Viva João Pessoa da Paraíba!
Com a minha ida à João Pessoa, fecho o circuito das visitas às capitais do Nordeste.Todas parecidas no tipo de ingredientes utilizados na suas respectivas cozinhas, mas diferentes no modo de compor e temperar suas receitas.

A culinária de João Pessoa remete mais à cozinha do sertão, mesmo estando na beira do mar. Engano nosso: a capital nasceu nas margens do rio Sanhauá por motivo estratégico-militar e está hoje abrindo seus horizontes para o mar.

Cá estou nos bastidores de um palco com Isabela e Chico Cesar, assistindo à explosiva apresentação de Elba Ramalho, levantando os braços e os corações dos pessoenses. A última vez que ouvi falar desse ícone nordestino em Brasília foi quando ela apoiou, como cidadã, o movimento contra a transposição do rio São Francisco.

Primeira refeição ao amanhecer: batata-doce com mel-de-engenho, tapioca, queijo coalho, cuscuz, pamonha, bolo de mandioca, suco de umbu e de graviola.

Sandra Vasconcelos, colunista de gastronomia e minha anfitriã, me levou para reconhecer a variedade dos produtos regionais no recém-reformado e luminoso Mercado Municipal, no centro da cidade. Do contato com os ingredientes locais, destacava-se uma grande variedade de feijões, favas e um arroz vermelho oriundo do Sudeste asiático (arroz de Veneza ou arroz-da-terra). Conta a historia que este arroz foi trazido para o Brasil pelos açorianos e, segundo o proprietário da Fazenda Tamanduá, teve sua cultura proibida em 1772 pelo governador do Maranhão, interferência que perdurou por aproximadamente 120 anos e quase resultou na sua extinção.

Fomos almoçar no “Vila Cariri”, com seu cardápio em formato de livro de cordel: “ Buchada e carne-de-sol, moqueca de peixe e pirão, rabada e jerimum, farofa, charque e feijão. O resto o freguês manda, só come bom é quem anda pras bandas desse mundão.”

Pedimos uma porção de tripinha de bode crocante, linguiça de bode com uma farofa e vinagrete, feijão-verde temperado levemente com coentro e manteiga de garrafa e o melhor cuscuz individual que já comi, coberto com nata quente acompanhado de uma carne-de-sol desfiada e refogada com muita cebola.

Estivemos também no “Mangai”, restaurante a quilo que confirma a importância deste tipo de casa, que valoriza e populariza com muito capricho a saborosa cozinha regional.

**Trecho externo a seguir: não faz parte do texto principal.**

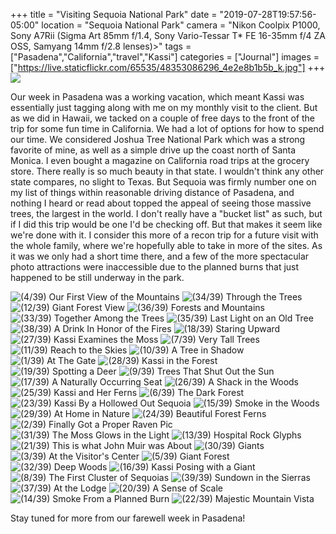 +++
title = "Visiting Sequoia National Park"
date = "2019-07-28T19:57:56-05:00"
location = "Sequoia National Park"
camera = "Nikon Coolpix P1000, Sony A7Rii (Sigma Art 85mm f/1.4, Sony Vario-Tessar T* FE 16-35mm f/4 ZA OSS, Samyang 14mm f/2.8 lenses)>"
tags = ["Pasadena","California","travel","Kassi"]
categories = ["Journal"]
images = ["https://live.staticflickr.com/65535/48353086296_4e2e8b1b5b_k.jpg"]
+++
<img src="https://live.staticflickr.com/65535/48353086296_4e2e8b1b5b_k.jpg">
<!--more-->

Our week in Pasadena was a working vacation, which meant Kassi was essentially just tagging along with me on my monthly visit to the client. But as we did in Hawaii, we tacked on a couple of free days to the front of the trip for some fun time in California. We had a lot of options for how to spend our time. We considered Joshua Tree National Park which was a strong favorite of mine, as well as a simple drive up the coast north of Santa Monica. I even bought a magazine on California road trips at the grocery store. There really is so much beauty in that state. I wouldn't think any other state compares, no slight to Texas. But Sequoia was firmly number one on my list of things within reasonable driving distance of Pasadena, and nothing I heard or read about topped the appeal of seeing those massive trees, the largest in the world. I don't really have a "bucket list" as such, but if I did this trip would be one I'd be checking off. But that makes it seem like we're done with it. I consider this more of a recon trip for a future visit with the whole family, where we're hopefully able to take in more of the sites. As it was we only had a short time there, and a few of the more spectacular photo attractions were inaccessible due to the planned burns that just happened to be still underway in the park.

<div id="gallery">
		<img alt="(4/39) Our First View of the Mountains" src="https://live.staticflickr.com/65535/48353219692_2577b5b060.jpg"
			data-image="https://live.staticflickr.com/65535/48353219692_732f2e0336_k.jpg">
		<img alt="(34/39) Through the Trees" src="https://live.staticflickr.com/65535/48353220997_36e8b249a6.jpg"
			data-image="https://live.staticflickr.com/65535/48353220997_f5a3ecb647_k.jpg">
		<img alt="(12/39) Giant Forest View" src="https://live.staticflickr.com/65535/48353085206_6a03a5218b.jpg"
			data-image="https://live.staticflickr.com/65535/48353085206_1b12bacbaf_k.jpg">
		<img alt="(36/39) Forests and Mountains" src="https://live.staticflickr.com/65535/48353221717_5a9ee1c8da.jpg"
			data-image="https://live.staticflickr.com/65535/48353221717_ef65e6ae98_k.jpg">
		<img alt="(33/39) Together Among the Trees" src="https://live.staticflickr.com/65535/48400166271_4a414186f9.jpg"
			data-image="https://live.staticflickr.com/65535/48400166271_c48b2e5f40_k.jpg">
		<img alt="(35/39) Last Light on an Old Tree" src="https://live.staticflickr.com/65535/48353086296_4d0f77319a.jpg"
			data-image="https://live.staticflickr.com/65535/48353086296_4e2e8b1b5b_k.jpg">
		<img alt="(38/39) A Drink In Honor of the Fires" src="https://live.staticflickr.com/65535/48400307297_4532500902.jpg"
			data-image="https://live.staticflickr.com/65535/48400307297_2dc45e6c1e_k.jpg">
		<img alt="(18/39) Staring Upward" src="https://live.staticflickr.com/65535/48353078561_6bce575d76.jpg"
			data-image="https://live.staticflickr.com/65535/48353078561_93b4a52f2a_k.jpg">
		<img alt="(27/39) Kassi Examines the Moss" src="https://live.staticflickr.com/65535/48353212452_5901e3ccce.jpg"
			data-image="https://live.staticflickr.com/65535/48353212452_bed7f34775_k.jpg">
		<img alt="(7/39) Very Tall Trees" src="https://live.staticflickr.com/65535/48353216787_b8d26a6e0e.jpg"
			data-image="https://live.staticflickr.com/65535/48353216787_e68a7133dd_k.jpg">
		<img alt="(11/39) Reach to the Skies" src="https://live.staticflickr.com/65535/48353217742_a6ac14cce9.jpg"
			data-image="https://live.staticflickr.com/65535/48353217742_866266e575_k.jpg">
		<img alt="(10/39) A Tree in Shadow" src="https://live.staticflickr.com/65535/48353081186_87b26635ac.jpg"
			data-image="https://live.staticflickr.com/65535/48353081186_0b9355eeeb_k.jpg">
		<img alt="(1/39) At The Gate" src="https://live.staticflickr.com/65535/48353079811_ec27cc49c0.jpg"
			data-image="https://live.staticflickr.com/65535/48353079811_a1fe544952_k.jpg">
		<img alt="(28/39) Kassi in the Forest" src="https://live.staticflickr.com/65535/48353085481_d05d6b1d0b.jpg"
			data-image="https://live.staticflickr.com/65535/48353085481_a88ab1c19b_k.jpg">
		<img alt="(19/39) Spotting a Deer" src="https://live.staticflickr.com/65535/48353082011_f3053cfcbe.jpg"
			data-image="https://live.staticflickr.com/65535/48353082011_4116f895ab_k.jpg">
		<img alt="(9/39) Trees That Shut Out the Sun" src="https://live.staticflickr.com/65535/48353220157_c3bae37a43.jpg"
			data-image="https://live.staticflickr.com/65535/48353220157_a28ae1ad7f_k.jpg">
		<img alt="(17/39) A Naturally Occurring Seat" src="https://live.staticflickr.com/65535/48353078151_e39a4a8a50.jpg"
			data-image="https://live.staticflickr.com/65535/48353078151_b98676a0b4_k.jpg">
		<img alt="(26/39) A Shack in the Woods" src="https://live.staticflickr.com/65535/48353218892_7e8d2c2516.jpg"
			data-image="https://live.staticflickr.com/65535/48353218892_56c9722a03_k.jpg">
		<img alt="(25/39) Kassi and Her Ferns" src="https://live.staticflickr.com/65535/48353212702_3a48a22e9d.jpg"
			data-image="https://live.staticflickr.com/65535/48353212702_dc0fc6a815_k.jpg">
		<img alt="(6/39) The Dark Forest" src="https://live.staticflickr.com/65535/48353080441_830f28bbfd.jpg"
			data-image="https://live.staticflickr.com/65535/48353080441_0acace5dfe_k.jpg">
		<img alt="(23/39) Kassi By a Hollowed Out Sequoia" src="https://live.staticflickr.com/65535/48353221597_fea94d97cc.jpg"
			data-image="https://live.staticflickr.com/65535/48353221597_48f3c8ad0f_k.jpg">
		<img alt="(15/39) Smoke in the Woods" src="https://live.staticflickr.com/65535/48353084716_21816919a8.jpg"
			data-image="https://live.staticflickr.com/65535/48353084716_cff0bcbdc4_k.jpg">
		<img alt="(29/39) At Home in Nature" src="https://live.staticflickr.com/65535/48353079251_7a02d73a47.jpg"
			data-image="https://live.staticflickr.com/65535/48353079251_434d0e2e40_k.jpg">
		<img alt="(24/39) Beautiful Forest Ferns" src="https://live.staticflickr.com/65535/48353212057_70d0ca9c36.jpg"
			data-image="https://live.staticflickr.com/65535/48353212057_1aa1d37c7f_k.jpg">
		<img alt="(2/39) Finally Got a Proper Raven Pic" src="https://live.staticflickr.com/65535/48353211382_201cf36a4d.jpg"
			data-image="https://live.staticflickr.com/65535/48353211382_766caaa7ac_k.jpg">
		<img alt="(31/39) The Moss Glows in the Light" src="https://live.staticflickr.com/65535/48353219247_bba3076a1f.jpg"
			data-image="https://live.staticflickr.com/65535/48353219247_31286ae47f_k.jpg">
		<img alt="(13/39) Hospital Rock Glyphs" src="https://live.staticflickr.com/65535/48353083861_62b64bceda.jpg"
			data-image="https://live.staticflickr.com/65535/48353083861_9dc05743eb_k.jpg">
		<img alt="(21/39) This is what John Muir was About" src="https://live.staticflickr.com/65535/48353221897_1dbce640a5.jpg"
			data-image="https://live.staticflickr.com/65535/48353221897_8d343d6fbb_k.jpg">
		<img alt="(30/39) Giants" src="https://live.staticflickr.com/65535/48353214982_3c9548ed33.jpg"
			data-image="https://live.staticflickr.com/65535/48353214982_bc72d32301_k.jpg">
		<img alt="(3/39) At the Visitor's Center" src="https://live.staticflickr.com/65535/48353080036_6ba077fcbd.jpg"
			data-image="https://live.staticflickr.com/65535/48353080036_d9c3fa86ec_k.jpg">
		<img alt="(5/39) Giant Forest" src="https://live.staticflickr.com/65535/48353077866_c1fd34c4ee.jpg"
			data-image="https://live.staticflickr.com/65535/48353077866_f541613d0d_k.jpg">
		<img alt="(32/39) Deep Woods" src="https://live.staticflickr.com/65535/48353075371_b4daa7cc81.jpg"
			data-image="https://live.staticflickr.com/65535/48353075371_278335ce35_k.jpg">
		<img alt="(16/39) Kassi Posing with a Giant" src="https://live.staticflickr.com/65535/48353077611_3d89243578.jpg"
			data-image="https://live.staticflickr.com/65535/48353077611_94b8642841_k.jpg">
		<img alt="(8/39) The First Cluster of Sequoias" src="https://live.staticflickr.com/65535/48353086641_e4e48ff5b1.jpg"
			data-image="https://live.staticflickr.com/65535/48353086641_230fc027e0_k.jpg">
		<img alt="(39/39) Sundown in the Sierras" src="https://live.staticflickr.com/65535/48353083111_4da06d110b.jpg"
			data-image="https://live.staticflickr.com/65535/48353083111_147f70aaf4_k.jpg">
		<img alt="(37/39) At the Lodge" src="https://live.staticflickr.com/65535/48400165421_9acb1a5d9f.jpg"
			data-image="https://live.staticflickr.com/65535/48400165421_1d2936f386_k.jpg">
		<img alt="(20/39) A Sense of Scale" src="https://live.staticflickr.com/65535/48353218302_1a7622c4a6.jpg"
			data-image="https://live.staticflickr.com/65535/48353218302_03cb0f5225_k.jpg">
		<img alt="(14/39) Smoke From a Planned Burn" src="https://live.staticflickr.com/65535/48353220422_40ab975d44.jpg"
			data-image="https://live.staticflickr.com/65535/48353220422_192b9c5eec_k.jpg">
		<img alt="(22/39) Majestic Mountain Vista" src="https://live.staticflickr.com/65535/48353222607_075826c779.jpg"
			data-image="https://live.staticflickr.com/65535/48353222607_7c7718beca_k.jpg">
</div>

Stay tuned for more from our farewell week in Pasadena!

<script type="text/javascript">
	jQuery(document).ready(function(){
		jQuery("#gallery").unitegallery({
			gallery_theme: "tiles",
			tiles_type: "nested"						
		});
	});
</script>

É no bairro de Tambaú que se encontra a maior variedade de restaurantes e passear a pé a noite na região é muito sossegado; a única dificuldade para o visitante de passagem pela capital é de se locomover nas calçadas invadidas por carros.

Outra particularidade de João Pessoa é de lá se encontrar restaurantes montados em casas particulares, o que torna o cenário mais aconchegante e informal.

Vários restaurantes entraram no movimento moda/decoração, valorizando e investindo mais no espaço arquitetônico e no ambiente do que no cardápio e na sua própria cozinha.

O passeio no calçadão na beira-mar permite ao turista fazer uma agradável refeição em quiosques bem cuidados, experimentar carne de caranguejo desfiada e delicadamente temperada, “tadinhos”, alevinos fritos, espeto de garoupa caramelizada pelo calor do fogo do braseiro, tendo como fundo musical o doce balanço do leve e traz das ondas do mar.

Antes das seis da "noite", vale assistir ao pôr do sol na Estação Cabo Branco – Ciência, Cultura & Artes, com sua vista imperdível de 360 graus sobre a mata Atlântica, a cidade e o Oceano Atlântico.